Октавиан сошел с курульного возвышения, прошелся вдоль длинной скамьи, на которой сидели десять плебейских трибунов, и встал в центр мозаичного пола. Оттуда он говорил, поворачиваясь то в одну, то в другую сторону, чтобы все могли видеть его лицо, а не только затылок. За ним следовал нимб золотого света, создавая впечатление нереальности его тонкой фигуры.

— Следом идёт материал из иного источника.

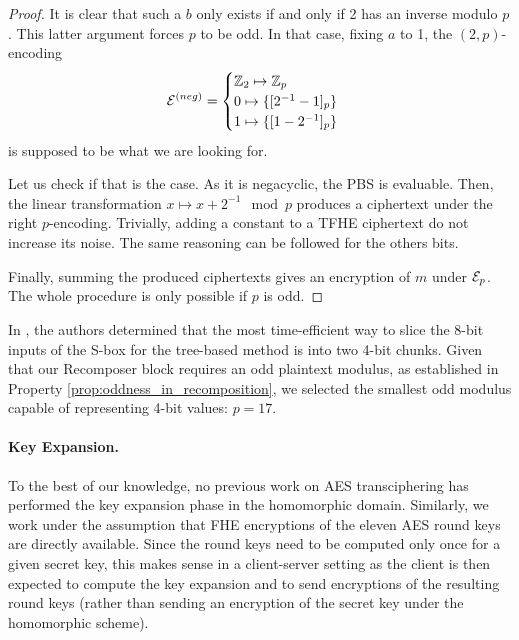 \begin{proof}
It is clear that such a $b$ only exists if and only if 2 has an inverse modulo $p$. This latter argument forces $p$ to be odd. In that case, fixing $a$ to 1, the $(2, p)$-encoding 
$$
\mathcal{E}^{(neg)} = \begin{cases} \mathbb{Z}_2 \mapsto \mathbb{Z}_{p} \\ 0 \mapsto \{[2^{-1} - 1]_p\} \\ 1 \mapsto \{[1 - 2^{-1}]_p\} \end{cases}
$$ 
is supposed to be what we are looking for.

Let us check if that is the case. As it is negacyclic, the \gls{PBS} is evaluable. Then, the linear transformation $x \mapsto x + 2^{-1} \mod p $ produces a ciphertext under the right $p$-encoding. Trivially, adding a constant to a \gls{TFHE} ciphertext do not increase its noise. The same reasoning can be followed for the others bits.

Finally, summing the produced ciphertexts gives an encryption of $m$ under $\mathcal{E}_p$. The whole procedure is only possible if $p$ is odd.
\end{proof}


In \cite{DBLP:conf/wahc/TramaCBS23}, the authors determined that the most time-efficient way to slice the 8-bit inputs of the S-box for the tree-based method is into two 4-bit chunks. Given that our Recomposer block requires an odd plaintext modulus, as established in Property \ref{prop:oddness_in_recomposition}, we selected the smallest odd modulus capable of representing 4-bit values: $p=17$. 

\paragraph{Key Expansion.} 
To the best of our knowledge, no previous work on \gls{AES} transciphering has performed the key expansion phase in the homomorphic domain. Similarly, we work under the assumption that \gls{FHE} encryptions of the eleven \gls{AES} round keys are directly available. Since the round keys need to be computed only once for a given secret key, this makes sense in a client-server setting as the client is then expected to compute the key expansion and to send encryptions of the resulting round keys (rather than sending an encryption of the secret key under the homomorphic scheme).



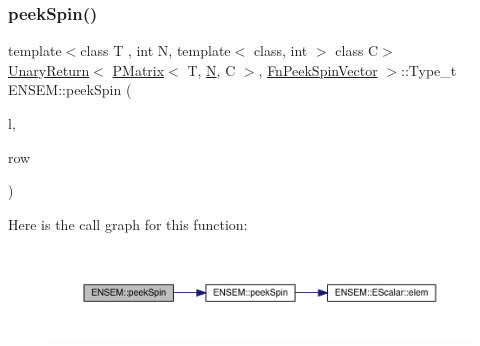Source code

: \subsubsection{\texorpdfstring{peekSpin()}{peekSpin()}\hspace{0.1cm}{\footnotesize\ttfamily [1/2]}}
{\footnotesize\ttfamily template$<$class T , int N, template$<$ class, int $>$ class C$>$ \\
\mbox{\hyperlink{structENSEM_1_1UnaryReturn}{Unary\+Return}}$<$ \mbox{\hyperlink{classENSEM_1_1PMatrix}{P\+Matrix}}$<$ T, \mbox{\hyperlink{operator__name__util_8cc_a7722c8ecbb62d99aee7ce68b1752f337}{N}}, C $>$, \mbox{\hyperlink{structENSEM_1_1FnPeekSpinVector}{Fn\+Peek\+Spin\+Vector}} $>$\+::Type\+\_\+t E\+N\+S\+E\+M\+::peek\+Spin (\begin{DoxyParamCaption}\item[{const \mbox{\hyperlink{classENSEM_1_1PMatrix}{P\+Matrix}}$<$ T, \mbox{\hyperlink{operator__name__util_8cc_a7722c8ecbb62d99aee7ce68b1752f337}{N}}, C $>$ \&}]{l,  }\item[{int}]{row }\end{DoxyParamCaption})\hspace{0.3cm}{\ttfamily [inline]}}

Here is the call graph for this function\+:\nopagebreak
\begin{figure}[H]
\begin{center}
\leavevmode
\includegraphics[width=350pt]{df/d0a/group__primmatrix_gaf26619f85146d483d1c177abf5c2f476_cgraph}
\end{center}
\end{figure}
\mbox{\label{group__primmatrix_ga2efe19b2ef4dc4cbacc12117645bf8b8}}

— Мы не знали покоя с тех пор, как Секст Помпей стал мешать нам запасать зерно, — продолжил он ровным голосом. — Казна была пуста, народ голодал, цены взлетели так высоко, что только люди с достатком могли жить так, как должны жить все римляне, — с достоинством и хотя бы с минимумом комфорта. Увеличилось количество людей, которые не могут позволить себе даже одного раба. Неимущие, которые не получали жалованья солдата, оказались в таком отчаянном положении, что ни один магазин в Риме не отваживался открыться. Не их вина, почтенные отцы! Наша вина, потому что мы слишком долго терпели Секста Помпея. Но у нас не было ни флота, ни денег, чтобы выступить против него, как все вы хорошо знаете. Потребовалось четыре года, чтобы собрать столько кораблей, сколько нам нужно. В прошлом году у нас появился необходимый флот, и Марк Агриппа навсегда выгнал Секста Помпея с моря.